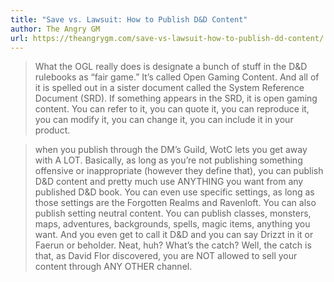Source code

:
 ```yaml
---
title: "Save vs. Lawsuit: How to Publish D&D Content"
author: The Angry GM
url: https://theangrygm.com/save-vs-lawsuit-how-to-publish-dd-content/
---
```


> What the OGL really does is designate a bunch of stuff in the D&D rulebooks as “fair game.” It’s called Open Gaming Content. And all of it is spelled out in a sister document called the System Reference Document (SRD). If something appears in the SRD, it is open gaming content. You can refer to it, you can quote it, you can reproduce it, you can modify it, you can change it, you can include it in your product.


> when you publish through the DM’s Guild, WotC lets you get away with A LOT.
>  Basically, as long as you’re not publishing something offensive or inappropriate (however they define that), you can publish D&D content and pretty much use ANYTHING you want from any published D&D book. You can even use specific settings, as long as those settings are the Forgotten Realms and Ravenloft. You can also publish setting neutral content. You can publish classes, monsters, maps, adventures, backgrounds, spells, magic items, anything you want. And you even get to call it D&D and you can say Drizzt in it or Faerun or beholder.
>  Neat, huh? What’s the catch? Well, the catch is that, as David Flor discovered, you are NOT allowed to sell your content through ANY OTHER channel.



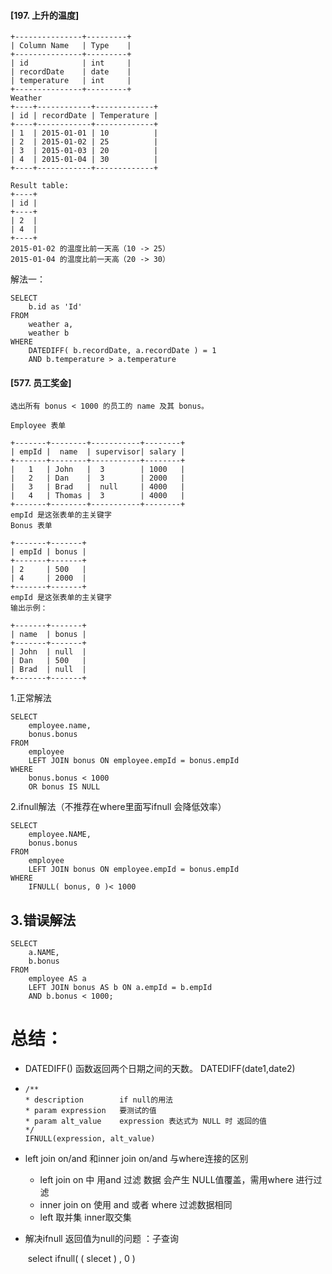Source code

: #### [197. 上升的温度]

```MySQL
+---------------+---------+
| Column Name   | Type    |
+---------------+---------+
| id            | int     |
| recordDate    | date    |
| temperature   | int     |
+---------------+---------+
Weather
+----+------------+-------------+
| id | recordDate | Temperature |
+----+------------+-------------+
| 1  | 2015-01-01 | 10          |
| 2  | 2015-01-02 | 25          |
| 3  | 2015-01-03 | 20          |
| 4  | 2015-01-04 | 30          |
+----+------------+-------------+

Result table:
+----+
| id |
+----+
| 2  |
| 4  |
+----+
2015-01-02 的温度比前一天高（10 -> 25）
2015-01-04 的温度比前一天高（20 -> 30）
```

解法一：

```mysql
SELECT
	b.id as 'Id'
FROM
	weather a,
	weather b 
WHERE
	DATEDIFF( b.recordDate, a.recordDate ) = 1 
	AND b.temperature > a.temperature
```

#### [577. 员工奖金]

```
选出所有 bonus < 1000 的员工的 name 及其 bonus。

Employee 表单

+-------+--------+-----------+--------+
| empId |  name  | supervisor| salary |
+-------+--------+-----------+--------+
|   1   | John   |  3        | 1000   |
|   2   | Dan    |  3        | 2000   |
|   3   | Brad   |  null     | 4000   |
|   4   | Thomas |  3        | 4000   |
+-------+--------+-----------+--------+
empId 是这张表单的主关键字
Bonus 表单

+-------+-------+
| empId | bonus |
+-------+-------+
| 2     | 500   |
| 4     | 2000  |
+-------+-------+
empId 是这张表单的主关键字
输出示例：

+-------+-------+
| name  | bonus |
+-------+-------+
| John  | null  |
| Dan   | 500   |
| Brad  | null  |
+-------+-------+
```

1.正常解法

```mysql
SELECT
	employee.name,
	bonus.bonus 
FROM
	employee
	LEFT JOIN bonus ON employee.empId = bonus.empId 
WHERE
	bonus.bonus < 1000 
	OR bonus IS NULL
```

2.ifnull解法（不推荐在where里面写ifnull 会降低效率）

```mysql
SELECT
	employee.NAME,
	bonus.bonus 
FROM
	employee
	LEFT JOIN bonus ON employee.empId = bonus.empId 
WHERE
	IFNULL( bonus, 0 )< 1000
```

## 3.错误解法

```mysql
SELECT
	a.NAME,
	b.bonus 
FROM
	employee AS a
	LEFT JOIN bonus AS b ON a.empId = b.empId 
	AND b.bonus < 1000;
```





# 总结：

- DATEDIFF() 函数返回两个日期之间的天数。 DATEDIFF(date1,date2)

- ```mysql
  /**
  * description        if null的用法
  * param expression   要测试的值
  * param alt_value    expression 表达式为 NULL 时 返回的值
  */
  IFNULL(expression, alt_value) 
  ```

- left join on/and 和inner join on/and 与where连接的区别

  - left join on 中 用and 过滤 数据 会产生 NULL值覆盖，需用where 进行过滤
  - inner join on 使用 and 或者 where 过滤数据相同
  - left 取并集 inner取交集

- 解决ifnull 返回值为null的问题 ：子查询

  ​	select ifnull( ( slecet ) , 0 )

────────

▸ Task: Drop the images and quote the entries word for word.

▸ Expected answer:
Source code

:
 ```yaml
---
title: "Save vs. Lawsuit: How to Publish D&D Content"
author: The Angry GM
url: https://theangrygm.com/save-vs-lawsuit-how-to-publish-dd-content/
---
```


> What the OGL really does is designate a bunch of stuff in the D&D rulebooks as “fair game.” It’s called Open Gaming Content. And all of it is spelled out in a sister document called the System Reference Document (SRD). If something appears in the SRD, it is open gaming content. You can refer to it, you can quote it, you can reproduce it, you can modify it, you can change it, you can include it in your product.


> when you publish through the DM’s Guild, WotC lets you get away with A LOT.
>  Basically, as long as you’re not publishing something offensive or inappropriate (however they define that), you can publish D&D content and pretty much use ANYTHING you want from any published D&D book. You can even use specific settings, as long as those settings are the Forgotten Realms and Ravenloft. You can also publish setting neutral content. You can publish classes, monsters, maps, adventures, backgrounds, spells, magic items, anything you want. And you even get to call it D&D and you can say Drizzt in it or Faerun or beholder.
>  Neat, huh? What’s the catch? Well, the catch is that, as David Flor discovered, you are NOT allowed to sell your content through ANY OTHER channel.



Source code

: #### [197. 上升的温度]

```MySQL
+---------------+---------+
| Column Name   | Type    |
+---------------+---------+
| id            | int     |
| recordDate    | date    |
| temperature   | int     |
+---------------+---------+
Weather
+----+------------+-------------+
| id | recordDate | Temperature |
+----+------------+-------------+
| 1  | 2015-01-01 | 10          |
| 2  | 2015-01-02 | 25          |
| 3  | 2015-01-03 | 20          |
| 4  | 2015-01-04 | 30          |
+----+------------+-------------+

Result table:
+----+
| id |
+----+
| 2  |
| 4  |
+----+
2015-01-02 的温度比前一天高（10 -> 25）
2015-01-04 的温度比前一天高（20 -> 30）
```

解法一：

```mysql
SELECT
	b.id as 'Id'
FROM
	weather a,
	weather b 
WHERE
	DATEDIFF( b.recordDate, a.recordDate ) = 1 
	AND b.temperature > a.temperature
```

#### [577. 员工奖金]

```
选出所有 bonus < 1000 的员工的 name 及其 bonus。

Employee 表单

+-------+--------+-----------+--------+
| empId |  name  | supervisor| salary |
+-------+--------+-----------+--------+
|   1   | John   |  3        | 1000   |
|   2   | Dan    |  3        | 2000   |
|   3   | Brad   |  null     | 4000   |
|   4   | Thomas |  3        | 4000   |
+-------+--------+-----------+--------+
empId 是这张表单的主关键字
Bonus 表单

+-------+-------+
| empId | bonus |
+-------+-------+
| 2     | 500   |
| 4     | 2000  |
+-------+-------+
empId 是这张表单的主关键字
输出示例：

+-------+-------+
| name  | bonus |
+-------+-------+
| John  | null  |
| Dan   | 500   |
| Brad  | null  |
+-------+-------+
```

1.正常解法

```mysql
SELECT
	employee.name,
	bonus.bonus 
FROM
	employee
	LEFT JOIN bonus ON employee.empId = bonus.empId 
WHERE
	bonus.bonus < 1000 
	OR bonus IS NULL
```

2.ifnull解法（不推荐在where里面写ifnull 会降低效率）

```mysql
SELECT
	employee.NAME,
	bonus.bonus 
FROM
	employee
	LEFT JOIN bonus ON employee.empId = bonus.empId 
WHERE
	IFNULL( bonus, 0 )< 1000
```

## 3.错误解法

```mysql
SELECT
	a.NAME,
	b.bonus 
FROM
	employee AS a
	LEFT JOIN bonus AS b ON a.empId = b.empId 
	AND b.bonus < 1000;
```





# 总结：

- DATEDIFF() 函数返回两个日期之间的天数。 DATEDIFF(date1,date2)

- ```mysql
  /**
  * description        if null的用法
  * param expression   要测试的值
  * param alt_value    expression 表达式为 NULL 时 返回的值
  */
  IFNULL(expression, alt_value) 
  ```

- left join on/and 和inner join on/and 与where连接的区别

  - left join on 中 用and 过滤 数据 会产生 NULL值覆盖，需用where 进行过滤
  - inner join on 使用 and 或者 where 过滤数据相同
  - left 取并集 inner取交集

- 解决ifnull 返回值为null的问题 ：子查询

  ​	select ifnull( ( slecet ) , 0 )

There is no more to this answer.